Dataset entries –

* * * * * * * * *

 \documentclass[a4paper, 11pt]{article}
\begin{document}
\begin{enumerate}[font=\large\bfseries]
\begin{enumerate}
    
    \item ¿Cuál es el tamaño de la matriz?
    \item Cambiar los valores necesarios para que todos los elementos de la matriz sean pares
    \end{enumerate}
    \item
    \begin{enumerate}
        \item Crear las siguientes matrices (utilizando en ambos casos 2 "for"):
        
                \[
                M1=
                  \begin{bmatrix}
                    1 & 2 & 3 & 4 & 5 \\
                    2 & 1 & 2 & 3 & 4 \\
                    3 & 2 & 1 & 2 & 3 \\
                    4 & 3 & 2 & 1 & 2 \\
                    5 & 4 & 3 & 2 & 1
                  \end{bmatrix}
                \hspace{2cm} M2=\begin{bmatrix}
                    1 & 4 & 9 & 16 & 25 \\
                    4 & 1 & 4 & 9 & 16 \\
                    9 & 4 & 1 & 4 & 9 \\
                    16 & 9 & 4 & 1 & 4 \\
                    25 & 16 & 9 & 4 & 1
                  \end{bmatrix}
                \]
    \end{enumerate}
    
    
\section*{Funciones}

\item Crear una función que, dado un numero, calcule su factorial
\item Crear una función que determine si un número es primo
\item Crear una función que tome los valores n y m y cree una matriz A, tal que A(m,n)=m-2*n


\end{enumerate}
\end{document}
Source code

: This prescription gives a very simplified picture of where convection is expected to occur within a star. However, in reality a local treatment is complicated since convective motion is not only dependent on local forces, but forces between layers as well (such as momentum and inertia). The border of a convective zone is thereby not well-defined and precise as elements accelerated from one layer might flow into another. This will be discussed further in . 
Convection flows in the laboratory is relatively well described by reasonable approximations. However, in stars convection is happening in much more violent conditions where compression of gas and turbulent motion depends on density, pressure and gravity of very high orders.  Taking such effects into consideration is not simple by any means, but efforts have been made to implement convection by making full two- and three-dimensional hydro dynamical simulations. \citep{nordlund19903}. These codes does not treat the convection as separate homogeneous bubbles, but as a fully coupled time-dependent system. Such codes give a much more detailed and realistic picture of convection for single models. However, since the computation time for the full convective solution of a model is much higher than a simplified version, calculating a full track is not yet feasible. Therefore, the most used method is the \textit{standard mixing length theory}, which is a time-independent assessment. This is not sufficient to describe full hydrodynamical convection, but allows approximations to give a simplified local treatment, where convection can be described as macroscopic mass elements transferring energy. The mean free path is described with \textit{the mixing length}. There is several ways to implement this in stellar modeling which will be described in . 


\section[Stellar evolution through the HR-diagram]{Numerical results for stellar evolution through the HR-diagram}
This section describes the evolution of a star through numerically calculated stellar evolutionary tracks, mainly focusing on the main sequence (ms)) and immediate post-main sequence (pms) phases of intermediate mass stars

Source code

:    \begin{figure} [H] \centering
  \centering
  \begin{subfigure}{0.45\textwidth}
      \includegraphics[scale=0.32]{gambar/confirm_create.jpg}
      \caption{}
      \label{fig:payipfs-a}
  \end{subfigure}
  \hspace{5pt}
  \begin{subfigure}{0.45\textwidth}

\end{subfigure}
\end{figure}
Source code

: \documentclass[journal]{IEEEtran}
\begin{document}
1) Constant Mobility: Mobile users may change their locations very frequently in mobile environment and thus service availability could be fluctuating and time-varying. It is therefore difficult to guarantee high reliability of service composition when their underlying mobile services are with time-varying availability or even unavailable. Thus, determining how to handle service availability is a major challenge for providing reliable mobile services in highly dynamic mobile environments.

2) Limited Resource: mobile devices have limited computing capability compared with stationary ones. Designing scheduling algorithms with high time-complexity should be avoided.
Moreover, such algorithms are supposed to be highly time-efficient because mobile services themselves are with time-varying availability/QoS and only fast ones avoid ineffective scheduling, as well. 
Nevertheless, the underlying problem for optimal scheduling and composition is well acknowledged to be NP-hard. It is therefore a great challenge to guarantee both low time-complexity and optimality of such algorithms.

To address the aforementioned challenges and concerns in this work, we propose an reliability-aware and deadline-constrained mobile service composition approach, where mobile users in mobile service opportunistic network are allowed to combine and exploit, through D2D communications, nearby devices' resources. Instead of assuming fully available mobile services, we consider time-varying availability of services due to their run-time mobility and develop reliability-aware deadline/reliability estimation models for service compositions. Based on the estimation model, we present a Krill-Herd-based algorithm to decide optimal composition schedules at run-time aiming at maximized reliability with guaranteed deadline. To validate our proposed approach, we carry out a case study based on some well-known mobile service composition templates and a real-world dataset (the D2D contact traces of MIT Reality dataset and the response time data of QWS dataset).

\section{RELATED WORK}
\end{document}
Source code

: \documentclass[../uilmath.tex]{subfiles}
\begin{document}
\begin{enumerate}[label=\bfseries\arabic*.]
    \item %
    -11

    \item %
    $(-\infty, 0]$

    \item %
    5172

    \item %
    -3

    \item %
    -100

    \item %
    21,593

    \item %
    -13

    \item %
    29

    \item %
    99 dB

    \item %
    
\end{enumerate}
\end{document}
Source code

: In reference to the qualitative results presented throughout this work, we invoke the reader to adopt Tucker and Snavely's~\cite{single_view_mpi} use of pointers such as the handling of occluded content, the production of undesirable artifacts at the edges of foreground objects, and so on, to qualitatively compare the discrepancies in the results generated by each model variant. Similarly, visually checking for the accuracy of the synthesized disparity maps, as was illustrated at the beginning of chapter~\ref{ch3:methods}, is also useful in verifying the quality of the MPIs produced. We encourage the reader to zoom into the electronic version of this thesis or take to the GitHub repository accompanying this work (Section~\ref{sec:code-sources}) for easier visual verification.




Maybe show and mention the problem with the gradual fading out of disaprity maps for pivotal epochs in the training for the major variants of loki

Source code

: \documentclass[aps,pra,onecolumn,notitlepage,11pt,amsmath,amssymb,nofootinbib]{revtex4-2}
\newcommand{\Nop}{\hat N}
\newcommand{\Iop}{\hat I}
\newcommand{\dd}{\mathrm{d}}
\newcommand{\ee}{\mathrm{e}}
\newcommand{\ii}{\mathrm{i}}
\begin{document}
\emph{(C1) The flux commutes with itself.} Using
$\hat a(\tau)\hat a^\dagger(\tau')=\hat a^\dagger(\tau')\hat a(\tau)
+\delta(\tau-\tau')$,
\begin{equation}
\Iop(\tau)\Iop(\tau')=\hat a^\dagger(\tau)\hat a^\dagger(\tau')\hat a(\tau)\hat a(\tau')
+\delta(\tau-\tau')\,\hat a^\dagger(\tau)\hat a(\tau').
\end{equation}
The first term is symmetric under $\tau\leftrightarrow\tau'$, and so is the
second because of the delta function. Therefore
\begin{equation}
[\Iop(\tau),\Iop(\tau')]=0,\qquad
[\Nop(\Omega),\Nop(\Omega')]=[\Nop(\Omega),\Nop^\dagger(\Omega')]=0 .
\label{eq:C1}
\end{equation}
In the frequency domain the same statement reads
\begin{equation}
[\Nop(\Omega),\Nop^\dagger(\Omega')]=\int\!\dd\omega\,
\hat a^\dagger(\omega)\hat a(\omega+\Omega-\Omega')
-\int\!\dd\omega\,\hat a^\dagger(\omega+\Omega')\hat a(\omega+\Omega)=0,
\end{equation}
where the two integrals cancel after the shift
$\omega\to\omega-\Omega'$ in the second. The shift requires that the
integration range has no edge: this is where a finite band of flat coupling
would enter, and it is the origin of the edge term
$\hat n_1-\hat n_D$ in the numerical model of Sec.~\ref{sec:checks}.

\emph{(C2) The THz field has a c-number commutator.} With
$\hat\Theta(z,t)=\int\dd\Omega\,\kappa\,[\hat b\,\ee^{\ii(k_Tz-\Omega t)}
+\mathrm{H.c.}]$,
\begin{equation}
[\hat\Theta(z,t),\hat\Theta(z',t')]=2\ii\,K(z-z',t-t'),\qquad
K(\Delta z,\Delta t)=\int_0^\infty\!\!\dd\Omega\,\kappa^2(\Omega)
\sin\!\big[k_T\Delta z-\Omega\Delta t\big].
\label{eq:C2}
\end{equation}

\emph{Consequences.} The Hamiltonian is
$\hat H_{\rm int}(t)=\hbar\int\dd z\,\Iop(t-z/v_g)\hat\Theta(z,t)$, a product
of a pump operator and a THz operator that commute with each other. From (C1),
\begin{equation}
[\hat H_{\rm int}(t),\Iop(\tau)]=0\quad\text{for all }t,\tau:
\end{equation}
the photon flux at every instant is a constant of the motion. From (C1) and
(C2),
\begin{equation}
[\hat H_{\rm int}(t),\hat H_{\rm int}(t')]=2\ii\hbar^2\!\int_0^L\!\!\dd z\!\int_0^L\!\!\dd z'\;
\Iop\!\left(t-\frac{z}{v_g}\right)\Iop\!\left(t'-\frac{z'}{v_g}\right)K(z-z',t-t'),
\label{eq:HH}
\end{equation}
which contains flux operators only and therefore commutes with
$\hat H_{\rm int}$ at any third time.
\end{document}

* * * * * * * * *

Exercise objective – Copy the entries word for word. Start at the first line and end with the line containing "de la matriz?".

Task response –
 \documentclass[a4paper, 11pt]{article}
\begin{document}
\begin{enumerate}[font=\large\bfseries]
\begin{enumerate}
    
    \item ¿Cuál es el tamaño de la matriz?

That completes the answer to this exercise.